If you have ever herded volunteers around boxes of cookie dough, a no-selling fundraiser is for you. No products means more money kept and a lot less work.
This guide is part of our resource on online school fundraising. Below: what no-selling really means, why it wins, and the best donation-based options.
What is a no-selling fundraiser?
Quick answer: A no-selling fundraiser raises money through direct donations or sponsored activities instead of selling products. There are no catalogs, no inventory to manage, and no door-to-door sales - supporters simply give online, often in exchange for a student's effort like reading.
Traditional product fundraisers ask families to sell things - wrapping paper, cookie dough, catalogs - and the company keeps a big cut. No-selling fundraisers flip that: families give directly, so far more of every dollar stays with your school. This guide is part of our resource on online school fundraising.
Why no-selling fundraisers win
Compared with a product fundraiser, a no-selling campaign keeps more and costs less to run.
| No-selling (Read-A-Thon) | Product / catalog sales | |
|---|---|---|
| Profit kept by school | 75-80% | ~40-50% |
| Inventory to manage | None | Boxes & boxes |
| Cash & checks to chase | None | Yes |
| Pressure on families | None | Sell to friends & neighbors |
| Helps with literacy | Yes | No |
The best no-selling school fundraisers
- Read-A-Thon — Students read and earn sponsorships, the highest-payout, lowest-effort option.
- Direct donation drive — A straightforward online ask with a clear goal and deadline.
- A-thon events — Walk-, jog-, bike-, or dance-a-thons where students gather pledges.
- Online auction — Bid on donated items and experiences, pairs well with 32auctions.
- Matching gifts — Companies double employee donations, multiplying every gift.
- Text-to-give — Quick mobile donations promoted by text, email, and flyers. See the text-to-donate guide.
Why a Read-A-Thon is the best no-selling fundraiser
A Read-A-Thon is the rare no-selling fundraiser that is easy for organizers, fun for students, and high-return for the school. Students log reading minutes while sponsors donate online - nothing to buy, sell, or deliver. Schools keep 75-80% of donations and can be set up in about 10 minutes.
- Printed flyers & posters
- Pre-written parent emails
- Real-time dashboards
- Payment processing
- Prize store for students
- Hands-on support
- Mobile sharing tools
- Disney trip giveaway
And because students read material they choose, a Read-A-Thon builds literacy at the same time it raises money - something no product sale can claim.
The hidden costs of selling fundraisers
Product fundraisers look profitable until you add up what they actually cost. The catalog company keeps a large share of every sale, so your school often nets only 40-50% of what families spend. That is before the costs that never show up on the invoice.

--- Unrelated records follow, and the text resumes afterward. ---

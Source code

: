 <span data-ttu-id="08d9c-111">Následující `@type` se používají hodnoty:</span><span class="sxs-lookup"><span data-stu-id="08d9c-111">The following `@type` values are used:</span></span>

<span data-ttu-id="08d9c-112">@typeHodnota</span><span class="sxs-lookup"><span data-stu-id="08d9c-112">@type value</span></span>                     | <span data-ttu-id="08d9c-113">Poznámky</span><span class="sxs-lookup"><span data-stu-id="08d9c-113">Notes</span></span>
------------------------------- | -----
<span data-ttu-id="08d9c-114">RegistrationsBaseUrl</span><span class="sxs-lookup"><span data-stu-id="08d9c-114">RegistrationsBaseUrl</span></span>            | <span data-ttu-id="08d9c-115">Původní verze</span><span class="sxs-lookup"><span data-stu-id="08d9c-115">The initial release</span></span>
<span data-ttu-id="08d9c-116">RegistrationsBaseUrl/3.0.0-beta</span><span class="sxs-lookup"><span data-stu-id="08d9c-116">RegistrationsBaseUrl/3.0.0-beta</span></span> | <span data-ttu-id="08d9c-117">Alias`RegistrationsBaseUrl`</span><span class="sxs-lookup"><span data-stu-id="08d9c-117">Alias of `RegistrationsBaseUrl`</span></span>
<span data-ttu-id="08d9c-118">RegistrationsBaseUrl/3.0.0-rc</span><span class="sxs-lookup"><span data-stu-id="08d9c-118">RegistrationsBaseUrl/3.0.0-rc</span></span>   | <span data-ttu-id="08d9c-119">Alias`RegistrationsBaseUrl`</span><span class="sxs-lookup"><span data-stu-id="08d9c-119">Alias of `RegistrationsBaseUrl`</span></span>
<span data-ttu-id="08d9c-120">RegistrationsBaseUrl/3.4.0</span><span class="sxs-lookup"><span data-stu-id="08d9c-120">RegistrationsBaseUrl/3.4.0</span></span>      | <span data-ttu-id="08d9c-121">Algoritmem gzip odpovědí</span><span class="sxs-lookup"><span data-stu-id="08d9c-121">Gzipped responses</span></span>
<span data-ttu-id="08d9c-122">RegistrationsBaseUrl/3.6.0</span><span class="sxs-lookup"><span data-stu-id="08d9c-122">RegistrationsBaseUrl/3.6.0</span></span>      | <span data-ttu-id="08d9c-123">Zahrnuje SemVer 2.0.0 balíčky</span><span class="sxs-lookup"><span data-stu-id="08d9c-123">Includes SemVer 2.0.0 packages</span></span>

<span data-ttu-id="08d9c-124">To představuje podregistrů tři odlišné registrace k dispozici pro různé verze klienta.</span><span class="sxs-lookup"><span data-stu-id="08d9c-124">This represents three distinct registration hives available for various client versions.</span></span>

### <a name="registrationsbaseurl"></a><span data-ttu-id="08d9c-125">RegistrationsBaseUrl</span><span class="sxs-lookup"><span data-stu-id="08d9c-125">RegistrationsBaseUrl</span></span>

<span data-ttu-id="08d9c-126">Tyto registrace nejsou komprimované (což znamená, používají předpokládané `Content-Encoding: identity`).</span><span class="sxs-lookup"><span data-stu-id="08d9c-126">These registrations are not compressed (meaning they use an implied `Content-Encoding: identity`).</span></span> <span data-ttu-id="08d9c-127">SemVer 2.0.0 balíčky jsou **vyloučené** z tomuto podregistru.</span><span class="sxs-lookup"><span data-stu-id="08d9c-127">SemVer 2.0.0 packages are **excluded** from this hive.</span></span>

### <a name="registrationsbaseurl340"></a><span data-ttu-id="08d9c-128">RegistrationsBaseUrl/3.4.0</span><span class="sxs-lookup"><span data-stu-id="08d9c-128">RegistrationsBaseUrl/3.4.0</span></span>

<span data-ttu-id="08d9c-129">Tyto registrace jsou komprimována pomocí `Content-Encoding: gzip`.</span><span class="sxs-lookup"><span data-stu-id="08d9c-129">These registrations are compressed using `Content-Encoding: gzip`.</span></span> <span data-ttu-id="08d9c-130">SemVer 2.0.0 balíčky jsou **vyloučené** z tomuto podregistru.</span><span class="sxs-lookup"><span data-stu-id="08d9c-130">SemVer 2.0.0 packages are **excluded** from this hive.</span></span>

There is the volunteer time spent sorting and distributing orders, the storage space for boxes that arrive all at once, the awkwardness of asking families to sell to neighbors, and the inevitable melted, damaged, or lost items to sort out. Add the safety concerns of students going door to door, and the profit shrinks further.
A no-selling fundraiser erases every one of those line items. There is no product cost, no inventory, no delivery day, and no pressure on families - so a larger share of a smaller ask stays with your school.
Getting buy-in for a no-selling switch
If your school has always run product sales, expect a few questions when you propose switching. The good news: the case makes itself once you frame it around what families and volunteers actually experience.
Lead with the payout (75-80% kept vs. 40-50%), then the time saved (one coordinator instead of a volunteer army), then the family-friendly angle (no one has to sell anything). For a Read-A-Thon, the literacy benefit is the closer - it is the rare fundraiser that makes students better readers while it raises money, which gives your board an easy story to tell.